Unexpected values returned for count() and GROUP BY time query

My VDSL modem does not support SNMP so I scrape the html stats page every 5 minutes with a python script and push it to Influxdb via POST. Grafana is happily graphing my line rate, attenuation and SNR data from this db. I am having issues with visualizing the Error data I could use some pointers on.

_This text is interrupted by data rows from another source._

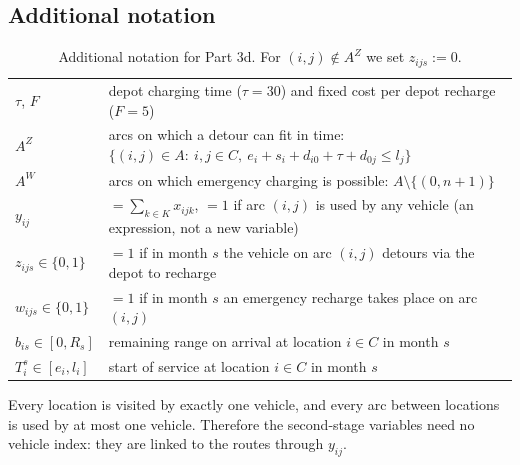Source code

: \documentclass[11pt,a4paper]{article}
\theoremstyle{definition}
\newcommand{\sumk}{\sum_{k\in K}}
\begin{document}
\subsection{Additional notation}
\begin{table}[H]
\centering\small
\renewcommand{\arraystretch}{1.15}
\begin{tabularx}{\textwidth}{@{}l X@{}}
\toprule
$\tau$, $F$ & depot charging time ($\tau=30$) and fixed cost per depot recharge ($F=5$)\\
$A^Z$ & arcs on which a detour can fit in time: $\{(i,j)\in A:\ i,j\in C,\ e_i+s_i+d_{i0}+\tau+d_{0j}\le l_j\}$\\
$A^W$ & arcs on which emergency charging is possible: $A\setminus\{(0,n+1)\}$\\
$y_{ij}$ & $=\sumk x_{ijk}$, $=1$ if arc $(i,j)$ is used by any vehicle (an expression, not a new variable)\\
\midrule
$z_{ijs}\in\{0,1\}$ & $=1$ if in month $s$ the vehicle on arc $(i,j)$ detours via the depot to recharge\\
$w_{ijs}\in\{0,1\}$ & $=1$ if in month $s$ an emergency recharge takes place on arc $(i,j)$\\
$b_{is}\in[0,R_s]$ & remaining range on arrival at location $i\in C$ in month $s$\\
$T^s_i\in[e_i,l_i]$ & start of service at location $i\in C$ in month $s$\\
\bottomrule
\end{tabularx}
\caption{Additional notation for Part 3d. For $(i,j)\notin A^Z$ we set $z_{ijs}:=0$.}
\end{table}
Every location is visited by exactly one vehicle, and every arc between locations is used by at most one vehicle. Therefore the second-stage variables need no vehicle index: they are linked to the routes through $y_{ij}$.
\end{document}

The modem presents errors as “ES, SES, UAS” (errored seconds, severely errored seconds, unavailable seconds) so these data points are ones that would only increase over time (unless reset). When I add visualization (Grafana) for any of these I get data points showing some single errors over time but the actual data does not show an increase in the count.

My database looks like this:

select * from vdsl_stats
name: vdsl_stats
time attDown attUp esErrDown esErrUp location rateDown rateUp sesErrDown sesErrUp snrDown snrUp uasErrDown uasErrUp


1575858309067795983 42.8 32.8 389 97 home 61763000 23840000 6 34 5.5 6.1 364 364
1575858609160093857 42.8 32.8 389 97 home 61763000 23840000 6 34 5.6 6.1 364 364
1575858910692556909 42.8 32.8 389 97 home 61763000 23840000 6 34 5.6 6.1 364 364
1575859209217305088 42.8 32.8 389 97 home 61763000 23840000 6 34 5.6 6.1 364 364
1575859509277762155 42.8 32.8 389 97 home 61763000 23840000 6 34 5.6 6.1 364 364
1575859809481228449 42.8 32.8 389 97 home 61763000 23840000 6 34 5.6 6.1 364 364
1575860109736123306 42.8 32.8 389 97 home 61763000 23840000 6 34 5.6 6.1 364 364

Taking esErrDown as an example, that value hasn’t changed form 389 in the entire database (ok only a few hours old so far) yet:

select count(“esErrDown”) from “vdsl_stats” GROUP BY time(1m)
name: vdsl_stats
time count


1575859200000000000 1
1575859260000000000 0
1575859320000000000 0
1575859380000000000 0
1575859440000000000 0
1575859500000000000 1
1575859560000000000 0
1575859620000000000 0
1575859680000000000 0
1575859740000000000 0
1575859800000000000 1

There is some sort of pattern going on there I suspect to do with time (5m collection vs 1m grouping?) or precision in the database (can I set that lower given I’m only collecting a point every 5m?). Or am I collecting or querying the data incorrectly?

Thanks

Your suspect is right.
You are asking for a count (which returns the number of non-null field values), for every minute, but your data are gathered every five, that’s why you see a value only every 5min, if you have no data point in a given minute than the count is 0.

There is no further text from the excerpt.